Kingcome was replaced in his turn by Captain Harry Eyres on 6 February 1854. St George was present when the French contribution to the Baltic Fleet rendezvoused with the British on 13 June. The ship is not known to have participated in any of the minor actions in 1854 and she did not return to the Baltic in 1855 as she was only awarded the Baltic 1854 battle honour. The ship was paid off on 5 April 1856 at Devonport.

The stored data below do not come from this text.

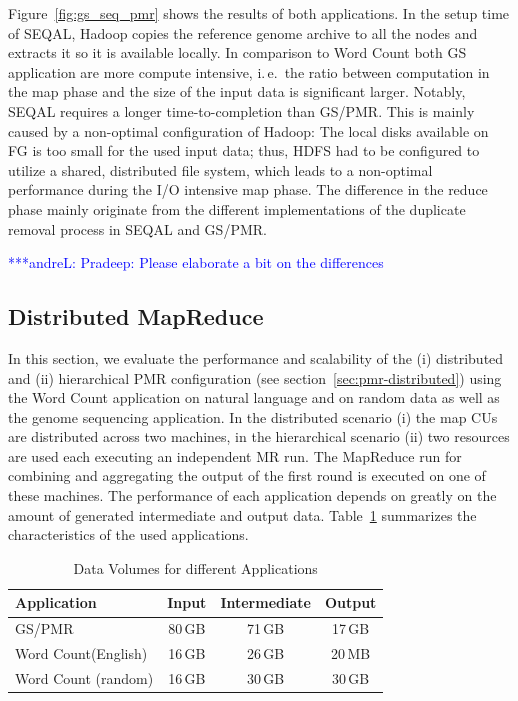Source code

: \documentclass{acm_proc_article-sp}
\newcommand{\alnote}[1]{ {\textcolor{blue} { ***andreL: #1 }}}
\newcommand{\alnote}[1]{}
\begin{document}
Figure~\ref{fig:gs_seq_pmr} shows the results of both applications. In the
setup time of SEQAL, Hadoop copies the reference genome archive to all the 
nodes and extracts it so it is available locally.
In comparison to Word Count both GS application are more compute intensive,
i.\,e.\ the ratio between computation in the map phase and the size of the input
data is significant larger. Notably, SEQAL requires a longer time-to-completion
than GS/PMR. This is mainly caused by a non-optimal configuration of Hadoop: The
local disks available on FG is too small for the used input data; thus, HDFS had
to be configured to utilize a shared, distributed file system, which leads to a
non-optimal performance during the I/O intensive map phase. The difference in
the reduce phase mainly originate from the different implementations of the
duplicate removal process in SEQAL and GS/PMR. 

\alnote{Pradeep: Please elaborate a bit on the differences}

\subsection{Distributed MapReduce}

In this section, we evaluate the performance and scalability of the (i)
distributed and (ii) hierarchical PMR configuration (see
section~\ref{sec:pmr-distributed}) using the Word Count application on natural
language and on random data as well as the genome sequencing application. In the
distributed scenario (i) the map CUs are distributed across two machines, in the
hierarchical scenario (ii) two resources are used each executing an independent
MR run. The MapReduce run for combining and aggregating the output of the first
round is executed on one of these machines. The performance of each application
depends on greatly on the amount of generated intermediate and output data.
Table~\ref{tab:data-volumes} summarizes the characteristics of the used
applications.

\begin{table}[h]
	\centering
\begin{tabular}{|p{2cm}|c|c|c|}
\hline
\textbf{Application} &\textbf{Input} &\textbf{Intermediate} &\textbf{Output}\\
\hline
GS/PMR 		&80\,GB &71\,GB		 &17\,GB\\
\hline
Word Count\linebreak[4] (English) &16\,GB&26\,GB&20\,MB\\
\hline
Word Count (random) &16\,GB&30\,GB&30\,GB\\
\hline
\end{tabular}
\caption{Data Volumes for different Applications}
\label{tab:data-volumes}
\end{table}
\end{document}
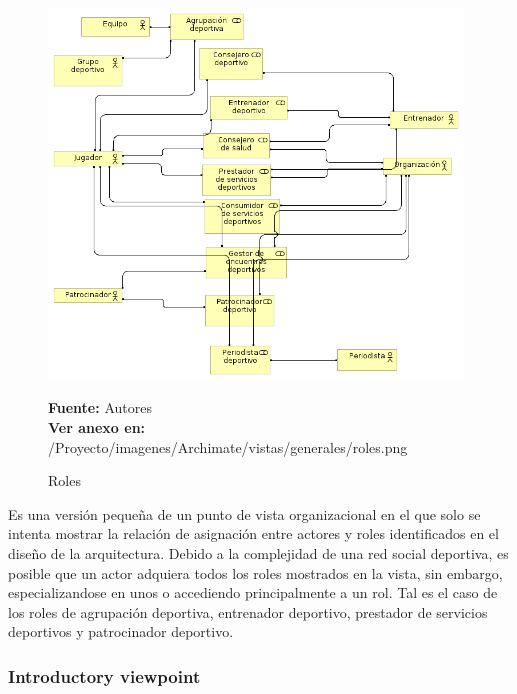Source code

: \begin{figure}[!htb]
  \begin{center}
    \includegraphics[width=11cm]{./imagenes/Archimate/vistas/generales/roles.png}
    \caption{Roles}
    \label{fig:Roles}
    \textbf{Fuente:}  Autores \\
    \textbf{Ver anexo en:} /Proyecto/imagenes/Archimate/vistas/generales/roles.png
  \end{center}
\end{figure}

Es una versión pequeña de un punto de vista organizacional en el que solo se intenta mostrar la relación de asignación entre actores y roles identificados en el diseño de la arquitectura. Debido a la complejidad de una red social deportiva, es posible que un actor adquiera todos los roles mostrados en la vista, sin embargo, especializandose en unos o accediendo principalmente a un rol. Tal es el caso de los roles de agrupación deportiva, entrenador deportivo, prestador de servicios deportivos y patrocinador deportivo.

\subsubsection{Introductory viewpoint}

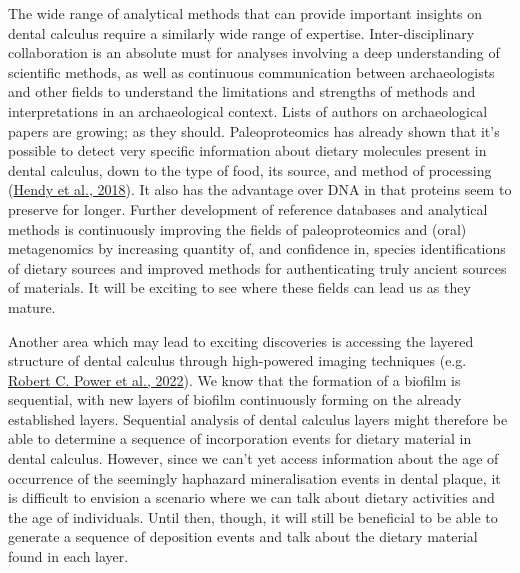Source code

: \documentclass[
  b5paper,
]{book}
\begin{document}
The wide range of analytical methods that can provide important insights
on dental calculus require a similarly wide range of expertise.
Inter-disciplinary collaboration is an absolute must for analyses
involving a deep understanding of scientific methods, as well as
continuous communication between archaeologists and other fields to
understand the limitations and strengths of methods and interpretations
in an archaeological context. Lists of authors on archaeological papers
are growing; as they should. Paleoproteomics has already shown that it's
possible to detect very specific information about dietary molecules
present in dental calculus, down to the type of food, its source, and
method of processing
(\protect\hyperlink{ref-hendyProteomicCalculus2018}{Hendy et al.,
2018}). It also has the advantage over DNA in that proteins seem to
preserve for longer. Further development of reference databases and
analytical methods is continuously improving the fields of
paleoproteomics and (oral) metagenomics by increasing quantity of, and
confidence in, species identifications of dietary sources and improved
methods for authenticating truly ancient sources of materials. It will
be exciting to see where these fields can lead us as they mature.

Another area which may lead to exciting discoveries is accessing the
layered structure of dental calculus through high-powered imaging
techniques (e.g.
\protect\hyperlink{ref-powerSynchrotronRadiationbased2022}{Robert C.
Power et al., 2022}). We know that the formation of a biofilm is
sequential, with new layers of biofilm continuously forming on the
already established layers. Sequential analysis of dental calculus
layers might therefore be able to determine a sequence of incorporation
events for dietary material in dental calculus. However, since we can't
yet access information about the age of occurrence of the seemingly
haphazard mineralisation events in dental plaque, it is difficult to
envision a scenario where we can talk about dietary activities and the
age of individuals. Until then, though, it will still be beneficial to
be able to generate a sequence of deposition events and talk about the
dietary material found in each layer.
\end{document}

Walker ordered that the ship be cut down one deck and converted to screw propulsion on 10 August 1858 and work began 11 days later. She was undocked on 19 March 1859 and completed on 12 July. St George was commissioned by Captain Francis Egerton on 6 June as the flagship of Rear-Admiral Edmund Lyons. The ship was transferred to the North America and West Indies Station in May 1861, to the Channel Squadron the following May and then to the Mediterranean Fleet in November 1862. She was paid off on 9 February 1864. St George was recommissioned the following day by Captain Sydney Grenfell to serve as the guard ship at Falmouth. He was relieved in his turn by Captain Edward Rice on 5 May and the ship was transferred to Portland Harbour in May 1865. Captain Mathew Nolloth replaced Rice on 1 May 1867 and she participated in the cruise of the Reserve Fleet later that month. St George was paid off on 30 June 1869 and was sold to Henry Castle & Sons in November 1883 to be scrapped at Charlton, London.